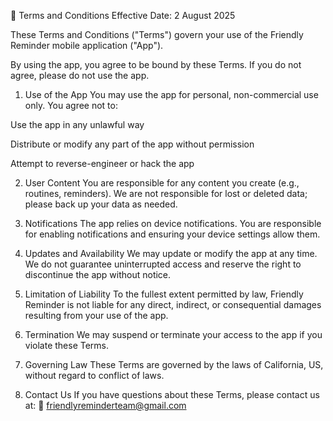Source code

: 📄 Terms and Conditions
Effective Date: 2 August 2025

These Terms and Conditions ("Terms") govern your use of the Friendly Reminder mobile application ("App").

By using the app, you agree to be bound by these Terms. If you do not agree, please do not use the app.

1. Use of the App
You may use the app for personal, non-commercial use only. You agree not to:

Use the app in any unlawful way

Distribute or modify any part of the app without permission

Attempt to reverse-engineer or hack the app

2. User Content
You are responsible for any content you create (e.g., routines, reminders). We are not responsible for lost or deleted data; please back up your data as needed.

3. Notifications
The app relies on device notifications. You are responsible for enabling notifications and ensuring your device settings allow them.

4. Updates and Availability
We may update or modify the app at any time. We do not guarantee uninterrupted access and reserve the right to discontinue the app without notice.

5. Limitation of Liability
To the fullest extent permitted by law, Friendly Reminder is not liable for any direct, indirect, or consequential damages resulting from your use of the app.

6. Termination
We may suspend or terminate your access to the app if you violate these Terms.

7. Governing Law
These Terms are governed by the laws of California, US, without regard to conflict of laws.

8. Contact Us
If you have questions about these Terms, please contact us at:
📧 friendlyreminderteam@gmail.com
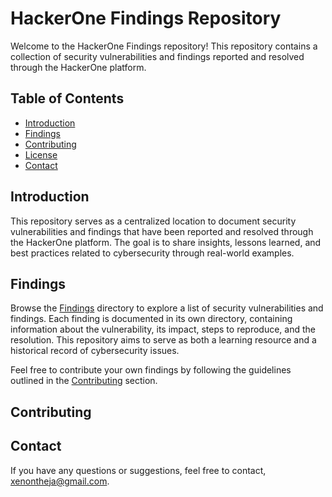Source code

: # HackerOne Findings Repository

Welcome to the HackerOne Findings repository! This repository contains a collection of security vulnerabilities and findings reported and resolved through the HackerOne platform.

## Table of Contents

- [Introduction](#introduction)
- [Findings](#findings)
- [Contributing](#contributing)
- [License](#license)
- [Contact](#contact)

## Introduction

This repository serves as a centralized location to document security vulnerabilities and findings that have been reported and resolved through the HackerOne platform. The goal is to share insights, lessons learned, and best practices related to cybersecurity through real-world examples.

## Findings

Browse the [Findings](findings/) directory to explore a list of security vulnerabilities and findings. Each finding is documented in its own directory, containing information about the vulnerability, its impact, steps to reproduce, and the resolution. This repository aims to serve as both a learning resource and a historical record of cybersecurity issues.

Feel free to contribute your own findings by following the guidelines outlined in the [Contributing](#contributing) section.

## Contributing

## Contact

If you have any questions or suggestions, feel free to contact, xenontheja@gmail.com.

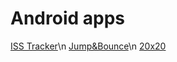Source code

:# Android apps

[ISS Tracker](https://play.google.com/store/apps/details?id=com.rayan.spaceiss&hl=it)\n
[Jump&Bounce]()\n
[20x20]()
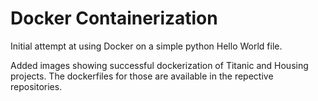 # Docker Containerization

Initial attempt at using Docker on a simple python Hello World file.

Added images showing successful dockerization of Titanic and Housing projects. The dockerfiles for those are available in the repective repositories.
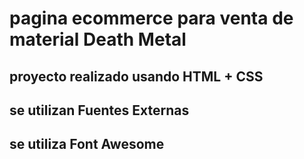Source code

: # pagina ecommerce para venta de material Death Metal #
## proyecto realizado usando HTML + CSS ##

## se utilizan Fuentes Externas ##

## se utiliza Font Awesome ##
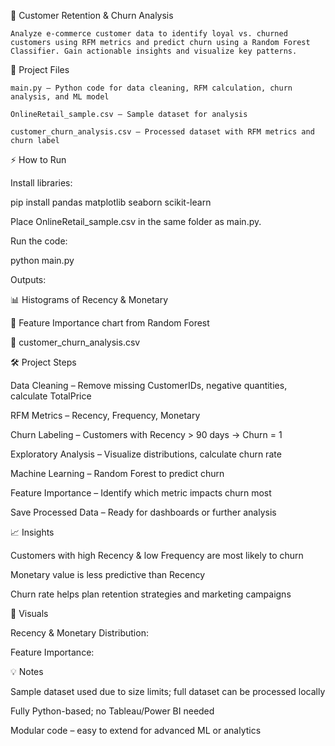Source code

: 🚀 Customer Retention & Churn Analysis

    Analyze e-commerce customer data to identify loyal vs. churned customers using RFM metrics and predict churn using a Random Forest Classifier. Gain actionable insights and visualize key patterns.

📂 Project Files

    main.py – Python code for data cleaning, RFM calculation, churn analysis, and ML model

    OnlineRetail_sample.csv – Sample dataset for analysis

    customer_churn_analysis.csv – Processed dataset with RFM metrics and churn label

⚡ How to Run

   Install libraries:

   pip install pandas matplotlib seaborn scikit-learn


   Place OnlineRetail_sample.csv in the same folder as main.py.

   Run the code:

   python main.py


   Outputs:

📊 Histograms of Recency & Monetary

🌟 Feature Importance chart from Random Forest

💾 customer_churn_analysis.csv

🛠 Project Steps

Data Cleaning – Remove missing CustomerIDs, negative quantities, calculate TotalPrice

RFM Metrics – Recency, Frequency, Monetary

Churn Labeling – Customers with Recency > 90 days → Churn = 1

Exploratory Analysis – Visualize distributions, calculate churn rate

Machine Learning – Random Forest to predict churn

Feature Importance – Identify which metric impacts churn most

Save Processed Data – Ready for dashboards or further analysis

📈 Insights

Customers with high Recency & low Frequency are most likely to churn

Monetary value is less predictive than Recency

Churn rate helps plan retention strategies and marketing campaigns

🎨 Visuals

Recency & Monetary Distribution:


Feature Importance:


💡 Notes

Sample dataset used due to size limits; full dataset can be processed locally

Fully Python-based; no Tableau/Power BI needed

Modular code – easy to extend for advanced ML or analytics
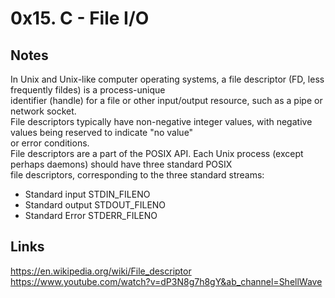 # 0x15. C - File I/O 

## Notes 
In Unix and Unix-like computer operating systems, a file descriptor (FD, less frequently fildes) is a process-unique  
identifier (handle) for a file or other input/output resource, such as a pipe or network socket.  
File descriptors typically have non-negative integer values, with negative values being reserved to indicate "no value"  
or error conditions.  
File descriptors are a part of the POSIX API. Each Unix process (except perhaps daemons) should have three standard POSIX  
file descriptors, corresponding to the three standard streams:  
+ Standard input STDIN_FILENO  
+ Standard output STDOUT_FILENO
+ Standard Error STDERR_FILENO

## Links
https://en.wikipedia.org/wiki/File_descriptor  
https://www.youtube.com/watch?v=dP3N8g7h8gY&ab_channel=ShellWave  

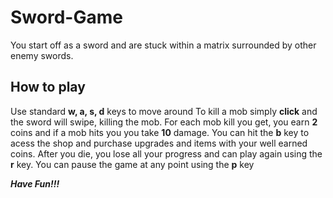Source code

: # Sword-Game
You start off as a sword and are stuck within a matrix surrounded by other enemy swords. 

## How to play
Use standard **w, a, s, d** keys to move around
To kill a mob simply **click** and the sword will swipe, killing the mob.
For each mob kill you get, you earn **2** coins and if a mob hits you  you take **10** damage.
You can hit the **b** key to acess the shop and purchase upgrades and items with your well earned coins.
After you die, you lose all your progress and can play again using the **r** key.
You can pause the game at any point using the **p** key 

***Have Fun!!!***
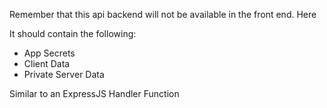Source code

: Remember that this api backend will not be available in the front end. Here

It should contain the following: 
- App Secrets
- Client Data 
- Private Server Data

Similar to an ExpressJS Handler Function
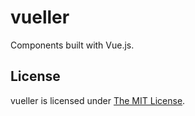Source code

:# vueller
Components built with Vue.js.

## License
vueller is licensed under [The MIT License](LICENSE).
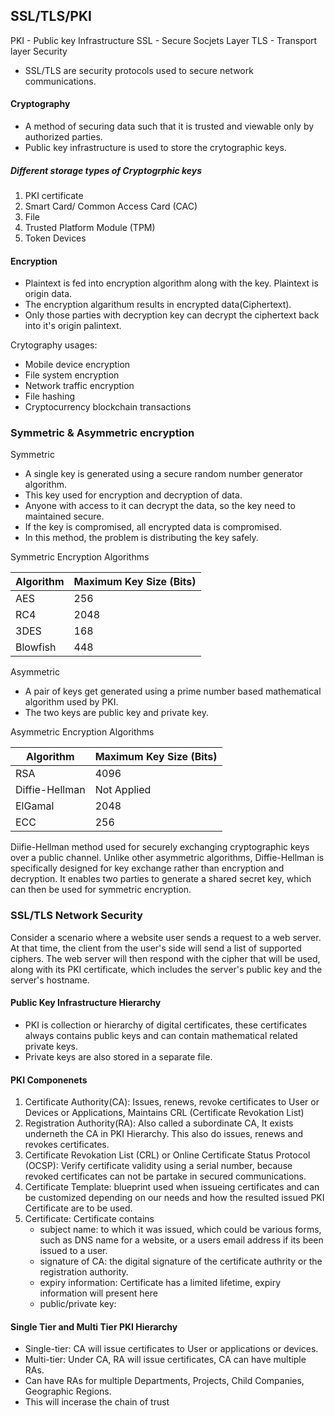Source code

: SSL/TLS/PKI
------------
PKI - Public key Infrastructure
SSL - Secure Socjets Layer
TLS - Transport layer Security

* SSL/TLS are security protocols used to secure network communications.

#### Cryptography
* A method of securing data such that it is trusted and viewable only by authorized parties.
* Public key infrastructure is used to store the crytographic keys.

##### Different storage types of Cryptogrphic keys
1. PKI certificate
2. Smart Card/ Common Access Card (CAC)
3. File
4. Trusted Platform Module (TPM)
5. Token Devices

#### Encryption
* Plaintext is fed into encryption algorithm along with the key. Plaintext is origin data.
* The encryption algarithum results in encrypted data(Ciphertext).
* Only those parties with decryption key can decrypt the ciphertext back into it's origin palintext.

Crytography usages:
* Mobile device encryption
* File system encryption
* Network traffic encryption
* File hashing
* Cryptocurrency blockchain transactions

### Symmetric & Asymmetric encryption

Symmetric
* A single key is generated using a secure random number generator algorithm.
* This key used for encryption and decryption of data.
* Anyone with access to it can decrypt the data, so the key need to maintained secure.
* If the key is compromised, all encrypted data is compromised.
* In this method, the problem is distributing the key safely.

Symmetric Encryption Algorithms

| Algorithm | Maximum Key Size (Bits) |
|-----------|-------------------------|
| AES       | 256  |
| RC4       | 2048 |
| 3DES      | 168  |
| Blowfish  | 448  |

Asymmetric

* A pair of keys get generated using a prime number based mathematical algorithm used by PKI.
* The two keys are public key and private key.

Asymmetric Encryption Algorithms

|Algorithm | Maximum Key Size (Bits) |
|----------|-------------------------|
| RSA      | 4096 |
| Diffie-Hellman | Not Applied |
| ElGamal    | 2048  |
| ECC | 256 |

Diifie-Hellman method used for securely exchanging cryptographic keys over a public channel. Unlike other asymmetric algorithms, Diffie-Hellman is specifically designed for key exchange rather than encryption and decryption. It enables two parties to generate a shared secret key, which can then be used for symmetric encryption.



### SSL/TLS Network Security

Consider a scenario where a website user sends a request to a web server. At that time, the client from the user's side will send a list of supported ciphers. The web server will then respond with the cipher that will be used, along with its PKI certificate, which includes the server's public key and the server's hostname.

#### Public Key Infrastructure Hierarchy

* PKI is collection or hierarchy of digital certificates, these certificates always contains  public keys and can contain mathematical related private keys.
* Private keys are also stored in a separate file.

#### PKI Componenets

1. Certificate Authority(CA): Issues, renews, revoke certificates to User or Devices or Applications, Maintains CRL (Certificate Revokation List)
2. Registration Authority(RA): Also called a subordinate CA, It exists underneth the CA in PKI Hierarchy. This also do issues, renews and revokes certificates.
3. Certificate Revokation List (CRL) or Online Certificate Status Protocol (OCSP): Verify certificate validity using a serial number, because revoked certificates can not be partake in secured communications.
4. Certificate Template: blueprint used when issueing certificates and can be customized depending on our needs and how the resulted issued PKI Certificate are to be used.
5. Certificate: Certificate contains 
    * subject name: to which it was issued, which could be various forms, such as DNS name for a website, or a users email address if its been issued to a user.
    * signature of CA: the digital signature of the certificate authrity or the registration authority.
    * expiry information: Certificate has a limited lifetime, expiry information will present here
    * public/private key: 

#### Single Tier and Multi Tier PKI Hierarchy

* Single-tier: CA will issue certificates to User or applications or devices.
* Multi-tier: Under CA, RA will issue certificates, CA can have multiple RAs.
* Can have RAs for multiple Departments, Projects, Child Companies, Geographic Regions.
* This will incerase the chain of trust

• [What is required] Take the lines from the start of the material to the line with "8. Contact Us", both included, and transcribe them exactly without the pictures.

• [Output for this exercise]
Source code

: 📄 Terms and Conditions
Effective Date: 2 August 2025

These Terms and Conditions ("Terms") govern your use of the Friendly Reminder mobile application ("App").

By using the app, you agree to be bound by these Terms. If you do not agree, please do not use the app.

1. Use of the App
You may use the app for personal, non-commercial use only. You agree not to:

Use the app in any unlawful way

Distribute or modify any part of the app without permission

Attempt to reverse-engineer or hack the app

2. User Content
You are responsible for any content you create (e.g., routines, reminders). We are not responsible for lost or deleted data; please back up your data as needed.

3. Notifications
The app relies on device notifications. You are responsible for enabling notifications and ensuring your device settings allow them.

4. Updates and Availability
We may update or modify the app at any time. We do not guarantee uninterrupted access and reserve the right to discontinue the app without notice.

5. Limitation of Liability
To the fullest extent permitted by law, Friendly Reminder is not liable for any direct, indirect, or consequential damages resulting from your use of the app.

6. Termination
We may suspend or terminate your access to the app if you violate these Terms.

7. Governing Law
These Terms are governed by the laws of California, US, without regard to conflict of laws.

8. Contact Us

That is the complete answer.